Paver Vs Concrete Patio

Pavers and concrete are the most popular materials for building a patio, and each offers a variety of benefits. If you’re thinking of installing a new patio, you may be wondering about the differences between pavers and concrete. While both pavers and concrete are attractive choices, you will probably make your decision based on factors like budget, overall look and usage. Here’s a rundown on the pros and cons of pavers vs. concrete for a patio and answers to commonly asked questions. 

What is the Difference Between Pavers and Concrete?

Pavers are individual blocks or bricks arranged to create a unique space or layout. Available in a variety of colours and patterns, design options are unlimited, creating a truly unique and personalized feel to a space.

Concrete is poured and sometimes known as concrete slabs. Less aesthetically pleasing, concrete fans often opt for upgraded stamped concrete to add texture to its look. 

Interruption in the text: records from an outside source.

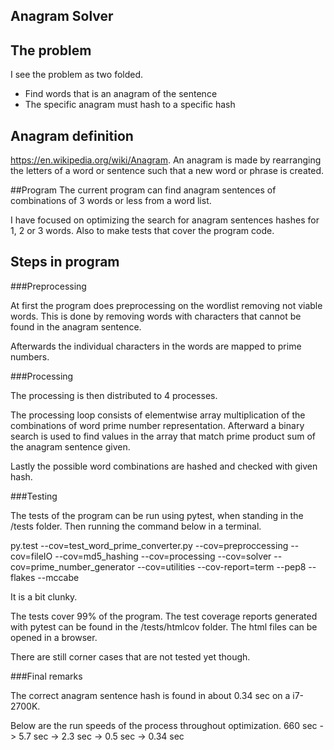 ## Anagram Solver
## The problem
I see the problem as two folded.

- Find words that is an anagram of the sentence
- The specific anagram must hash to a specific hash 

## Anagram definition
https://en.wikipedia.org/wiki/Anagram.
An anagram is made by rearranging the letters of a word or sentence such that a new word or phrase is created.


##Program
The current program can find anagram sentences of combinations of 3 words or less from a word list.

I have focused on optimizing the search for anagram sentences hashes for 1, 2 or 3 words.
Also to make tests that cover the program code.


## Steps in program
###Preprocessing

At first the program does preprocessing on the wordlist removing not viable words.
This is done by removing words with characters that cannot be found in the anagram sentence.

Afterwards the individual characters in the words are mapped to prime numbers.


###Processing

The processing is then distributed to 4 processes.

The processing loop consists of elementwise array multiplication of the combinations of word prime number representation.
Afterward a binary search is used to find values in the array that match prime product sum of the anagram sentence given.

Lastly the possible word combinations are hashed and checked with given hash.

###Testing

The tests of the program can be run using pytest, when standing in the /tests folder.
Then running the command below in a terminal.

py.test --cov=test_word_prime_converter.py --cov=preproccessing --cov=fileIO --cov=md5_hashing
--cov=processing --cov=solver --cov=prime_number_generator --cov=utilities --cov-report=term --pep8 --flakes --mccabe

It is a bit clunky.

The tests cover 99% of the program.
The test coverage reports generated with pytest can be found in the /tests/htmlcov folder.
The html files can be opened in a browser.

There are still corner cases that are not tested yet though.

###Final remarks

The correct anagram sentence hash is found in about 0.34 sec on a i7-2700K.

Below are the run speeds of the process throughout optimization.
660 sec -> 5.7 sec -> 2.3 sec -> 0.5 sec -> 0.34 sec
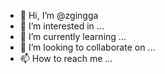 - 👋 Hi, I’m @zgingga
- 👀 I’m interested in ...
- 🌱 I’m currently learning ...
- 💞️ I’m looking to collaborate on ...
- 📫 How to reach me ...

<!---
zgingga/zgingga is a ✨ special ✨ repository because its `README.md` (this file) appears on your GitHub profile.
You can click the Preview link to take a look at your changes.
--->

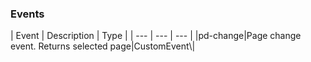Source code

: <h3>Events</h3>
| Event | Description | Type |
 | --- | --- | --- |
|pd-change|Page change event. Returns selected page|CustomEvent\<number\>|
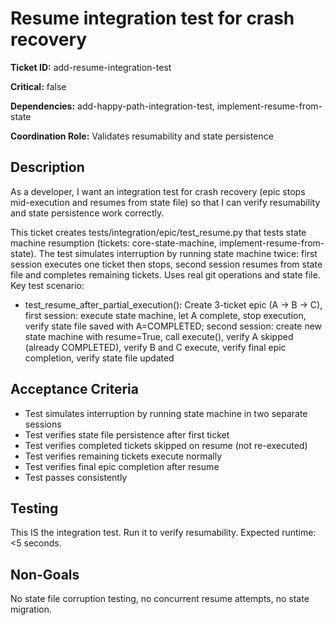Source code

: # Resume integration test for crash recovery

**Ticket ID:** add-resume-integration-test

**Critical:** false

**Dependencies:** add-happy-path-integration-test, implement-resume-from-state

**Coordination Role:** Validates resumability and state persistence

## Description

As a developer, I want an integration test for crash recovery (epic stops mid-execution and resumes from state file) so that I can verify resumability and state persistence work correctly.

This ticket creates tests/integration/epic/test_resume.py that tests state machine resumption (tickets: core-state-machine, implement-resume-from-state). The test simulates interruption by running state machine twice: first session executes one ticket then stops, second session resumes from state file and completes remaining tickets. Uses real git operations and state file. Key test scenario:
- test_resume_after_partial_execution(): Create 3-ticket epic (A → B → C), first session: execute state machine, let A complete, stop execution, verify state file saved with A=COMPLETED; second session: create new state machine with resume=True, call execute(), verify A skipped (already COMPLETED), verify B and C execute, verify final epic completion, verify state file updated

## Acceptance Criteria

- Test simulates interruption by running state machine in two separate sessions
- Test verifies state file persistence after first ticket
- Test verifies completed tickets skipped on resume (not re-executed)
- Test verifies remaining tickets execute normally
- Test verifies final epic completion after resume
- Test passes consistently

## Testing

This IS the integration test. Run it to verify resumability. Expected runtime: <5 seconds.

## Non-Goals

No state file corruption testing, no concurrent resume attempts, no state migration.
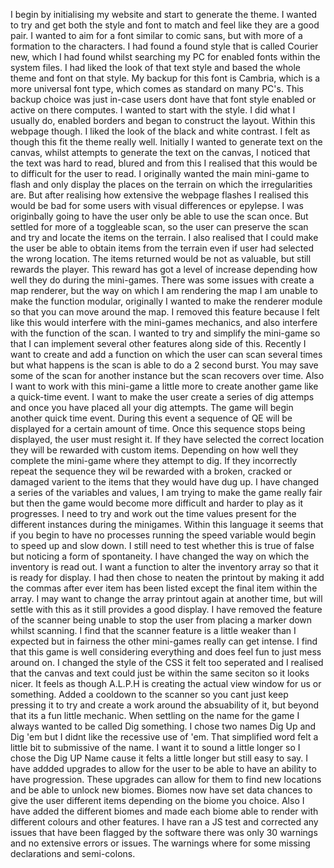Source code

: I begin by initialising my website and start to generate the theme. I wanted to try and get both the style and font to match and feel like they are a good pair. I wanted to aim for a font similar to comic sans, but with more of a formation to the characters. I had found a found style that is called Courier new, which I had found whilst searching my PC for enabled fonts within the system files. I had liked the look of that text style and based the whole theme and font on that style. My backup for this font is Cambria, which is a more universal font type, which comes as standard on many PC's. This backup choice was just in-case users dont have that font style enabled or active on there computes.
I wanted to start with the style. I did what I usually do, enabled borders and began to construct the layout. Within this webpage though. I liked the look of the black and white contrast. I felt as though this fit the theme really well.
Initially I wanted to generate text on the canvas, whilst attempts to generate the text on the canvas, I noticed that the text was hard to read, blured and from this I realised that this would be to difficult for the user to read.
I originally wanted the main mini-game to flash and only display the places on the terrain on which the irregularities are. But after realising how extensive the webpage flashes I realised this would be bad for some users with visual differences or epylepse.
I was originbally going to have the user only be able to use the scan once. But settled for more of a toggleable scan, so the user can preserve the scan and try and locate the items on the terrain. I also realised that I could make the user be able to obtain items from the terrain even if user had selected the wrong location. The items returned would be not as valuable, but still rewards the player. This reward has got a level of increase depending how well they do during the mini-games.
There was some issues with create a map renderer, but the way on which I am rendering the map I am unable to make the function modular, originally I wanted to make the renderer module so that you can move around the map. I removed this feature because I felt like this would interfere with the mini-games mechanics, and also interfere with the function of the scan. I wanted to try and simplify the mini-game so that I can implement several other features along side of this. Recently I want to create and add a function on which the user can scan several times but what happens is the scan is able to do a 2 second burst. You may save some of the scan for another instance but the scan recovers over time. Also I want to work with this mini-game a little more to create another game like a quick-time event. I want to make the user create a series of dig attemps and once you have placed all your dig attempts. The game will begin another quick time event. During this event a sequence of QE will be displayed for a certain amount of time. Once this sequence stops being displayed, the user must resight it. If they have selected the correct location they will be rewarded with custom items. Depending on how well they complete the mini-game where they attempt to dig. If they incorrectly repeat the sequence they wil be rewarded with a broken, cracked or damaged varient to the items that they would have dug up.
I have changed a series of the variables and values, I am trying to make the game really fair but then the game would become more difficult and harder to play as it progresses.
I need to try and work out the time values present for the different instances during the minigames. Within this language it seems that if you begin to have no processes running the speed variable would begin to speed up and slow down. I still need to test whether this is true of false but noticing a form of spontaneity.
I have changed the way on which the inventory is read out. I want a function to alter the inventory array so that it is ready for display. I had then chose to neaten the printout by making it add the commas after ever item has been listed except the final item within the array. I may want to change the array printout again at another time, but will settle with this as it still provides a good display.
I have removed the feature of the scanner being unable to stop the user from placing a marker down whilst scanning. I find that the scanner feature is a little weaker than I expected but in fairness the other mini-games really can get intense. I find that this game is well considering everything and does feel fun to just mess around on.
I changed the style of the CSS it felt too seperated and I realised that the canvas and text could just be within the same seciton so it looks nicer. It feels as though A.L.P.H is creating the actual view window for us or something.
Added a cooldown to the scanner so you cant just keep pressing it to try and create a work around the absuability of it, but beyond that its a fun little mechanic.
When settling on the name for the game I always wanted to be called Dig something. I chose two names Dig Up and Dig 'em but I didnt like the recessive use of 'em. That simplified word felt a little bit to submissive of the name. I want it to sound a little longer so I chose the Dig UP Name cause it felts a little longer but still easy to say.
I have addded upgrades to allow for the user to be able to have an ability to have progression. These upgrades can allow for them to find new locations and be able to unlock new biomes.
Biomes now have set data chances to give the user different items depending on the biome you choice. Also I have added the different biomes and made each biome able to render with different colours and other features.
I have ran a JS test and corrected any issues that have been flagged by the software there was only 30 warnings and no extensive errors or issues. The warnings where for some missing declarations and semi-colons.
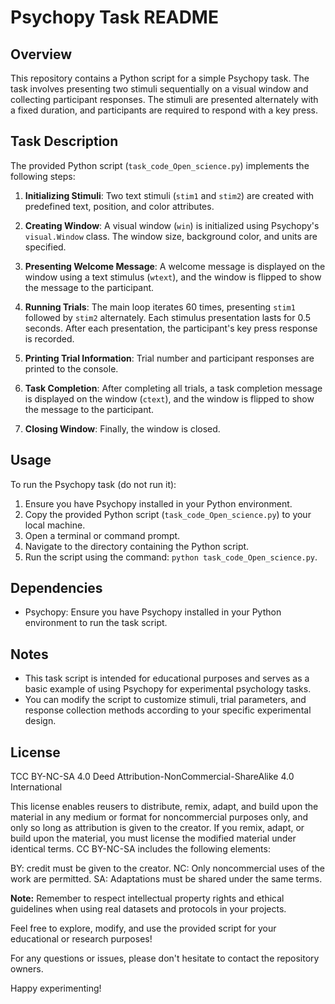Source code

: # Psychopy Task README

## Overview

This repository contains a Python script for a simple Psychopy task. The task involves presenting two stimuli sequentially on a visual window and collecting participant responses. The stimuli are presented alternately with a fixed duration, and participants are required to respond with a key press.

## Task Description

The provided Python script (`task_code_Open_science.py`) implements the following steps:

1. **Initializing Stimuli**: Two text stimuli (`stim1` and `stim2`) are created with predefined text, position, and color attributes.

2. **Creating Window**: A visual window (`win`) is initialized using Psychopy's `visual.Window` class. The window size, background color, and units are specified.

3. **Presenting Welcome Message**: A welcome message is displayed on the window using a text stimulus (`wtext`), and the window is flipped to show the message to the participant.

4. **Running Trials**: The main loop iterates 60 times, presenting `stim1` followed by `stim2` alternately. Each stimulus presentation lasts for 0.5 seconds. After each presentation, the participant's key press response is recorded.

5. **Printing Trial Information**: Trial number and participant responses are printed to the console.

6. **Task Completion**: After completing all trials, a task completion message is displayed on the window (`ctext`), and the window is flipped to show the message to the participant.

7. **Closing Window**: Finally, the window is closed.

## Usage

To run the Psychopy task (do not run it):

1. Ensure you have Psychopy installed in your Python environment.
2. Copy the provided Python script (`task_code_Open_science.py`) to your local machine.
3. Open a terminal or command prompt.
4. Navigate to the directory containing the Python script.
5. Run the script using the command: `python task_code_Open_science.py`.

## Dependencies

- Psychopy: Ensure you have Psychopy installed in your Python environment to run the task script.

## Notes

- This task script is intended for educational purposes and serves as a basic example of using Psychopy for experimental psychology tasks.
- You can modify the script to customize stimuli, trial parameters, and response collection methods according to your specific experimental design.

## License

TCC BY-NC-SA 4.0 Deed Attribution-NonCommercial-ShareAlike 4.0 International

This license enables reusers to distribute, remix, adapt, and build upon the material in any medium or format for noncommercial purposes only, and only so long as attribution is given to the creator. If you remix, adapt, or build upon the material, you must license the modified material under identical terms. CC BY-NC-SA includes the following elements:

BY: credit must be given to the creator. NC: Only noncommercial uses of the work are permitted. SA: Adaptations must be shared under the same terms.

**Note:** Remember to respect intellectual property rights and ethical guidelines when using real datasets and protocols in your projects.

Feel free to explore, modify, and use the provided script for your educational or research purposes!

For any questions or issues, please don't hesitate to contact the repository owners.

Happy experimenting!
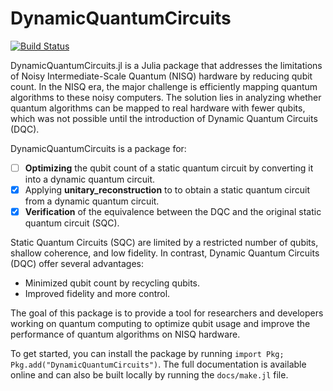 # DynamicQuantumCircuits

[![Build Status](https://github.com/contra-bit/DynamicQuantumCircuits.jl/actions/workflows/CI.yml/badge.svg?branch=main)](https://github.com/contra-bit/DynamicQuantumCircuits.jl/actions/workflows/CI.yml?query=branch%3Amain)

DynamicQuantumCircuits.jl is a Julia package that addresses the limitations of Noisy Intermediate-Scale Quantum (NISQ) hardware by reducing qubit count. In the NISQ era, the major challenge is efficiently mapping quantum algorithms to these noisy computers. The solution lies in analyzing whether quantum algorithms can be mapped to real hardware with fewer qubits, which was not possible until the introduction of Dynamic Quantum Circuits (DQC).

DynamicQuantumCircuits is a package for:

- [ ] **Optimizing** the qubit count of a static quantum circuit by converting it into a dynamic quantum circuit.
- [X] Applying **unitary_reconstruction** to to obtain a static quantum circuit from a dynamic quantum circuit.
- [X] **Verification** of the equivalence between the DQC and the original static quantum circuit (SQC).

Static Quantum Circuits (SQC) are limited by a restricted number of qubits, shallow coherence, and low fidelity. In contrast, Dynamic Quantum Circuits (DQC) offer several advantages:

- Minimized qubit count by recycling qubits.
- Improved fidelity and more control.

The goal of this package is to provide a tool for researchers and developers working on quantum computing to optimize qubit usage and improve the performance of quantum algorithms on NISQ hardware.

To get started, you can install the package by running `import Pkg; Pkg.add("DynamicQuantumCircuits")`. The full documentation is available online and can also be built locally by running the `docs/make.jl` file.
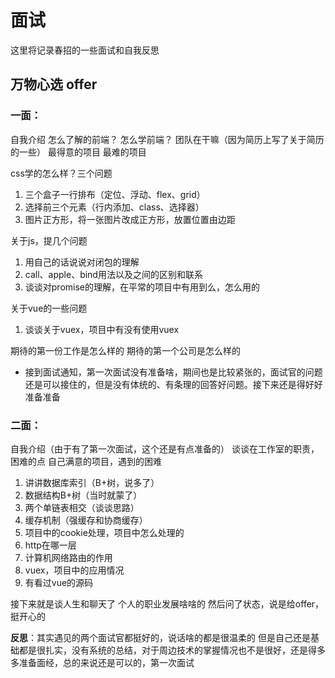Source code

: # 面试

这里将记录春招的一些面试和自我反思

## 万物心选  offer

### 一面：
自我介绍
怎么了解的前端？
怎么学前端？
团队在干嘛（因为简历上写了关于简历的一些）
最得意的项目
最难的项目

css学的怎么样？三个问题
1. 三个盒子一行排布（定位、浮动、flex、grid）
2. 选择前三个元素（行内添加、class、选择器）
3. 图片正方形，将一张图片改成正方形，放置位置由边距

关于js，提几个问题
1. 用自己的话说说对闭包的理解
2. call、apple、bind用法以及之间的区别和联系
3. 谈谈对promise的理解，在平常的项目中有用到么，怎么用的

关于vue的一些问题
1. 谈谈关于vuex，项目中有没有使用vuex

期待的第一份工作是怎么样的
期待的第一个公司是怎么样的

- 接到面试通知，第一次面试没有准备啥，期间也是比较紧张的，面试官的问题还是可以接住的，但是没有体统的、有条理的回答好问题。接下来还是得好好准备准备

### 二面：

自我介绍（由于有了第一次面试，这个还是有点准备的）
谈谈在工作室的职责，困难的点
自己满意的项目，遇到的困难

1. 讲讲数据库索引（B+树，说多了）
2. 数据结构B+树（当时就蒙了）
3. 两个单链表相交（谈谈思路）
4. 缓存机制（强缓存和协商缓存）
5. 项目中的cookie处理，项目中怎么处理的
6. http在哪一层
7. 计算机网络路由的作用
8. vuex，项目中的应用情况
9. 有看过vue的源码

接下来就是谈人生和聊天了
个人的职业发展啥啥的
然后问了状态，说是给offer，挺开心的

**反思**：其实遇见的两个面试官都挺好的，说话啥的都是很温柔的
但是自己还是基础都是很扎实，没有系统的总结，对于周边技术的掌握情况也不是很好，还是得多多准备面经，总的来说还是可以的，第一次面试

Durability: Pavers vs Concrete

Concrete is usually poured to a depth of about 4-6 inches, making it durable enough to withstand the freeze & thaw cycles of Canadian winters. It doesn’t last forever though, and you’ll need to replace a concrete patio at some point. Concrete slabs will sometimes crack or split if the ground beneath shifts. Concrete is also very porous and will absorb spills, potentially staining it. Repairs to concrete are obvious, marring the appearance. 

Pavers, on the other hand, are all about the installation process, the base underneath them in particular. If you use a thermally protected product like GatorBase underneath, your pavers will remain level for a lifetime. These products also offer the additional benefit of easy installation with less labour and ultimately, lower costs. Should pavers become stained, individual pavers can be removed and replaced while maintaining the visual integrity of the installation.

For load-bearing strength, pavers are the superior choice. While concrete is indeed strong, pavers can withstand up to 4X the weight that concrete can handle. 


Both concrete and pavers are quickly damaged by rock salt and concrete slabs can be very slippery. If you will need to walk on the concrete during the winter, you’ll want to upgrade to stamped concrete to add texture for safety or apply products for slip resistance. Pavers on the other hand have texture built right in, making them the safer choice. If your concrete is not graded correctly, you may face issues of water pooling on the surface. Pavers on the other hand have natural drainage through the joints, eliminating this issue.

Ease of Installation

While your skills may vary, many DIY’ers find installing pavers relatively easy and uncomplicated, especially when using a base product like the aforementioned Gatorbase. Because there are no large components or equipment necessary, a paver stone patio can be installed virtually anywhere. Concrete on the other hand can be a little trickier and require a more advanced skill set to create a base and get the grading just right, and your space will need to be accessible by a large cement truck. You may also have to order and pay for more concrete than you need, due to minimum order requirements. 

Types of Pavers

Pavers come in a variety of materials and styles. Stone pavers are a popular choice for decks and patios and options are available to suit any budget. Concrete pavers are made of a mix of materials including concrete and topped with a sealant. Interlocking pavers create a more structured look and are easiest to install, however, these are more expensive. Porcelain pavers are exceptionally versatile, offer unlimited design options and are ideal for projects that demand total visual continuity. You can also find pavers made of brick, marble and other materials and pavers are available in a wide range of colours and shapes.

Concrete is poured in uniform grey slabs for strength and sometimes finished with a stamping process to improve its aesthetics. 

Whether you choose concrete or pavers, a patio is sure to enhance your enjoyment of your outdoor living space, while also improving your home’s value.